Nella seconda parte della serata, il direttore coreano ha proposto invece la Quinta Sinfonia di Gustav Mahler. Composta tra il 1901 e il 1902, eseguita per la prima volta a Colonia il 18 ottobre 1904, è un’opera difficile e complessa che rappresenta un punto di svolta nella produzione dell’autore. Prima di tre sinfonie strumentali, prive di sezioni cantate, la Quinta di Mahler raggiunge una densità polifonica senza precedenti. Assolutamente nuova e inedita è l’architettura formale: cinque tempi disposti a coppie attorno allo Scherzo centrale.
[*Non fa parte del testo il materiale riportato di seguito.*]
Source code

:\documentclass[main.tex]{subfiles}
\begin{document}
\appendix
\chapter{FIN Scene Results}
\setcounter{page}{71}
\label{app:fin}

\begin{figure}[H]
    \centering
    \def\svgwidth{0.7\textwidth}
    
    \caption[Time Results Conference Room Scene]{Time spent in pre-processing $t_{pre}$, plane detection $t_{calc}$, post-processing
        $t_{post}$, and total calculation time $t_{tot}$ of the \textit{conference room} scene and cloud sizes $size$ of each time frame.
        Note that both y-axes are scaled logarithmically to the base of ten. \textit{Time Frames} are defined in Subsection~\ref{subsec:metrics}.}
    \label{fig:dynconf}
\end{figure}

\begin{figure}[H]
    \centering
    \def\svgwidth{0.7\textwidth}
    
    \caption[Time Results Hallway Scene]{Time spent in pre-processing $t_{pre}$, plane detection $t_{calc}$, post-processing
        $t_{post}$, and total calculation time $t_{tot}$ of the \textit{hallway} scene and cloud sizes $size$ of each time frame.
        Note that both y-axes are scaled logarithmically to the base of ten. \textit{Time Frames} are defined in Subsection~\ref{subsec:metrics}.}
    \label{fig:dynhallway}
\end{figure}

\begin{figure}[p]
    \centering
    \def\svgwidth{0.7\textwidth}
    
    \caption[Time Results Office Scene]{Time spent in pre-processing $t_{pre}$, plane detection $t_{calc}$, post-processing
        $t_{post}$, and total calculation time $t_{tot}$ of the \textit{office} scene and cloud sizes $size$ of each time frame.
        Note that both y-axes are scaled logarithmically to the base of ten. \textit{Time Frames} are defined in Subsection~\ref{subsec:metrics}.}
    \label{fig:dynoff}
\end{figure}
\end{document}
La prima delle tre parti comprende due movimenti, una Marcia funebre che introduce un Allegro in forma-sonata. Nella visione di Chung, tensioni e giochi dinamici non conoscono mai parossismo né estenuanti cedimenti. La sezione di mezzo della Sinfonia è occupata da un ampio Scherzo che rispetto alla cupezza della Marcia iniziale e alla violenza del secondo tempo, s’impone per l’energia dionisiaca, quasi un canto di lode alla vita. Il direttore ne evidenzia le ascendenze viennesi e i costanti richiami alla danza. Il celeberrimo Adagietto, in quarta posizione, per arpa e archi, rappresenta un momento di raccoglimento dal tumulto del mondo. Per esaltare l’atmosfera irreale e sospesa di questa pagina, Mahler rinuncia agli strumenti a fiato. Si tratta, di fatto, di un Lied senza parole, un canto di profondo raccoglimento. Mahler tuttavia attinge tematicamente al terzo dei coevi Rückert Lieder, precisamente a Ich bin der Welt abhanden (Sono ormai perduto al mondo), arricchendo il suo melos di struggenti trapassi e lirici abbandoni. Per Chung, l’Adagietto non è un canto intessuto di effusione nostalgica né tantomeno un lamentoso epicedio. Prevale una calma quasi “olimpica” a costo di sacrificare, però, il pathos espressivo. Il risuonare del corno, del fagotto, dell’oboe nelle prime battute del Rondò-Finale ci riporta con forza a terra. Segue una serie di episodi fugati che richiamano tutta la grande tradizione classica viennese, da Haydn a Beethoven. Dopo un accelerando improvviso, gli ottoni propongono un corale che rinvia a quello del secondo movimento. Per Chung è il trionfo finale della vita sull’angoscia e sul dolore, senza alcun timore che possa trattarsi, forse, solo di un’illusione.
Accoglienza molto calorosa da parte del pubblico.